→ Exercise details
Go through the entries below and give the number of lines that have the string "which", and only that.
───── Listed entries
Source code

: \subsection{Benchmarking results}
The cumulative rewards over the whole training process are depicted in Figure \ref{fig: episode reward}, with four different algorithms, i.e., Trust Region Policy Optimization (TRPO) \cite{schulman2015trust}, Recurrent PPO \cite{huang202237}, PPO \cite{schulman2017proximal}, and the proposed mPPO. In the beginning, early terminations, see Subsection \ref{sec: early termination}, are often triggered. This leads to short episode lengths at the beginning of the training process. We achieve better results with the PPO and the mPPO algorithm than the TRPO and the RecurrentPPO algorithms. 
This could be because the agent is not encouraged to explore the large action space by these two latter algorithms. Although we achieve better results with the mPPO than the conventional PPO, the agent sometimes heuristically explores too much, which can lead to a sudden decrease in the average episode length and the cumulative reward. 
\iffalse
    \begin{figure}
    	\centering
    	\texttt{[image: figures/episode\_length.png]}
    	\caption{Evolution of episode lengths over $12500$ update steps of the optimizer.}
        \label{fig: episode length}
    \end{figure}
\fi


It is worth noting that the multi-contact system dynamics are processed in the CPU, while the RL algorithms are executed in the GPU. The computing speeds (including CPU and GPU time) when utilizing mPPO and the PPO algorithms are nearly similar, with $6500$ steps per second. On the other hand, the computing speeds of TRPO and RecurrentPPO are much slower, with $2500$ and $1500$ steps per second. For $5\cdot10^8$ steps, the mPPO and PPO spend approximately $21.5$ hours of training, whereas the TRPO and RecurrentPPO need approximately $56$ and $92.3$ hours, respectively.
──────────
───── Listed entries
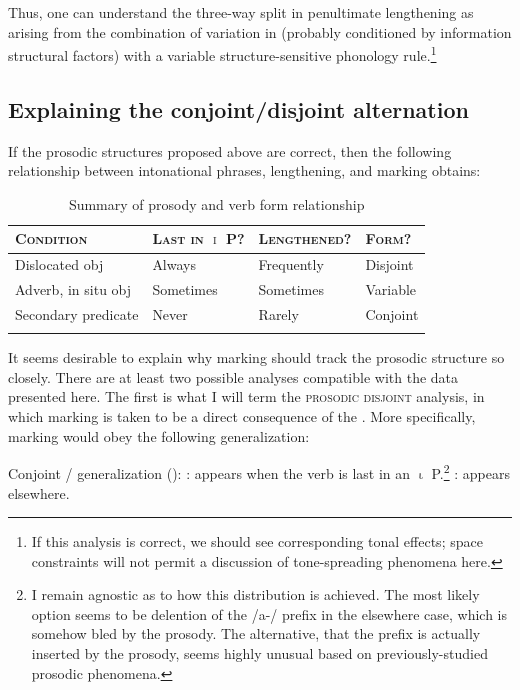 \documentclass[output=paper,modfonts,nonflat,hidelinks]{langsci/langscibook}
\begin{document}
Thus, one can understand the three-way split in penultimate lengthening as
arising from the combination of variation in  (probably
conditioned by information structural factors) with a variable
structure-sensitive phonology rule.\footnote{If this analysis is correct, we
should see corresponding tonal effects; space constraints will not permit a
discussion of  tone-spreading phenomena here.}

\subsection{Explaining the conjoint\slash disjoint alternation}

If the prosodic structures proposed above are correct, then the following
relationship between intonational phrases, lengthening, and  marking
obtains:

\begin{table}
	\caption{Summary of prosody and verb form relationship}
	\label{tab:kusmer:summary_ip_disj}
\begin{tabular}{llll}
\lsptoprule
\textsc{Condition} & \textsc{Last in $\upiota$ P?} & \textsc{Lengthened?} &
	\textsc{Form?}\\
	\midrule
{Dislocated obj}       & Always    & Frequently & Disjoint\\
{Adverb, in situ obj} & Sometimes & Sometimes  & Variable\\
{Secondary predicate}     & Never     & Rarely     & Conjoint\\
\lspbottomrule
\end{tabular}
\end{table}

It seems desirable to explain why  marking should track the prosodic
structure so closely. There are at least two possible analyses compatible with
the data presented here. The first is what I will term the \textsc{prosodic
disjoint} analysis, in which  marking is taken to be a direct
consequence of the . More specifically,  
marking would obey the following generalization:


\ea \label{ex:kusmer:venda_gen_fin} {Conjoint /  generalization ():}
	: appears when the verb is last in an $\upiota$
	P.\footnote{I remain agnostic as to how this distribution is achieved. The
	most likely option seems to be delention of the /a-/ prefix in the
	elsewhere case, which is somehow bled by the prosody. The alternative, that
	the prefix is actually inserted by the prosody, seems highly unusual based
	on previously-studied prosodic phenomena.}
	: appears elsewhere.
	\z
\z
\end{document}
──────────
───── Listed entries
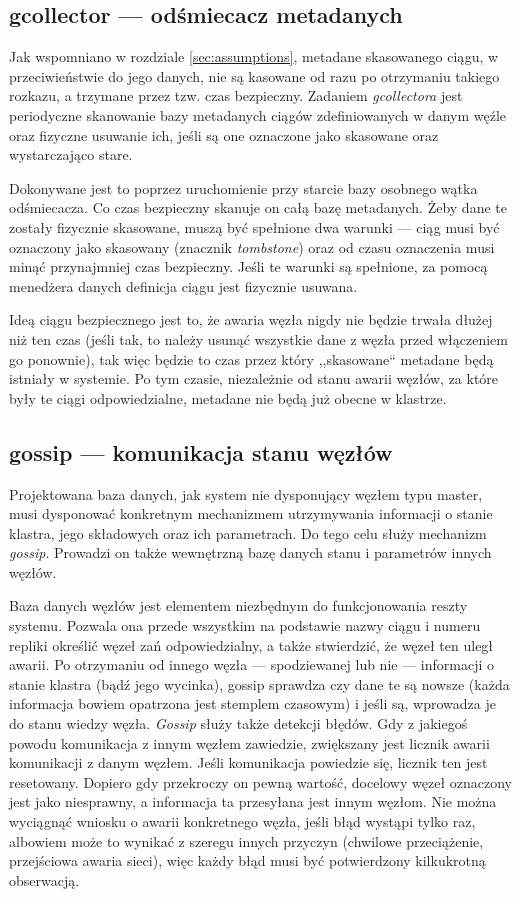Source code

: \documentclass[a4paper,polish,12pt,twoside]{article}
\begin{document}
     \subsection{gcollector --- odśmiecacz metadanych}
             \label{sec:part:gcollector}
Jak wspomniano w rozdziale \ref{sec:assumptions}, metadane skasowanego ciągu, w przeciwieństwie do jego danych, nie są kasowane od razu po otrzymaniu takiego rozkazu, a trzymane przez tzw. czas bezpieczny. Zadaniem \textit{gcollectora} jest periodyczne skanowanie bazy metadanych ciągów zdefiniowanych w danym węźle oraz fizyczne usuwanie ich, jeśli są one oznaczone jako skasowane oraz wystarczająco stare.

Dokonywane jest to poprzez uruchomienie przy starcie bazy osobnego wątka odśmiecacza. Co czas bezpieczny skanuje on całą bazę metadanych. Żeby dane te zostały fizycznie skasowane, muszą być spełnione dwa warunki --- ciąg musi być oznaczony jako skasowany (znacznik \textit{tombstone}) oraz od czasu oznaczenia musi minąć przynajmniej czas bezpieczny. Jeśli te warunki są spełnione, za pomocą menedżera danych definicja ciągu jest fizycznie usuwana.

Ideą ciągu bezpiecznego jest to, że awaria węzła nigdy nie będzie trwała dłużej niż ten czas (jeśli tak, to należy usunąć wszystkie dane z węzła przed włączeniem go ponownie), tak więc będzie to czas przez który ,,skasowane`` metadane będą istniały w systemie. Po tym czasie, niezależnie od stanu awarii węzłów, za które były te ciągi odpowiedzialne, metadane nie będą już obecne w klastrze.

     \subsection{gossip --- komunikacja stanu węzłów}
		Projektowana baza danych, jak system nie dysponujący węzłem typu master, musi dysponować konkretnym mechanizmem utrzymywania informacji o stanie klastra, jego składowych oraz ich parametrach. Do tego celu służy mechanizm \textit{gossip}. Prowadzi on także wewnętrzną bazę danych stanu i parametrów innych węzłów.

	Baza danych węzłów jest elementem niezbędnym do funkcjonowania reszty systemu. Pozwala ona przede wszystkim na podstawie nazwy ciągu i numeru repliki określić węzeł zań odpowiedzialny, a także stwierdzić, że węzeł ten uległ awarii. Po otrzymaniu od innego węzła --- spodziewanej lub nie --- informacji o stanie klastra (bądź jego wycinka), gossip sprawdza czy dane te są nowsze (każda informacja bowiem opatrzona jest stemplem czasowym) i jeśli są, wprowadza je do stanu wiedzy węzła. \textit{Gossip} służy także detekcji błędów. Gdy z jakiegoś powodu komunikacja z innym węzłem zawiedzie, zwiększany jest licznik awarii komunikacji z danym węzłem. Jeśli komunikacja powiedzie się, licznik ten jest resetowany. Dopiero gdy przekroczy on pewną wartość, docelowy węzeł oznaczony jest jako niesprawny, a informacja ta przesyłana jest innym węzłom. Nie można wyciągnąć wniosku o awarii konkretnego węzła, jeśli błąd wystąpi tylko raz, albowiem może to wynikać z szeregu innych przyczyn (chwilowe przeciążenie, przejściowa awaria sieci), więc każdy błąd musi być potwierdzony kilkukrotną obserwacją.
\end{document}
──────────
→ Written response
3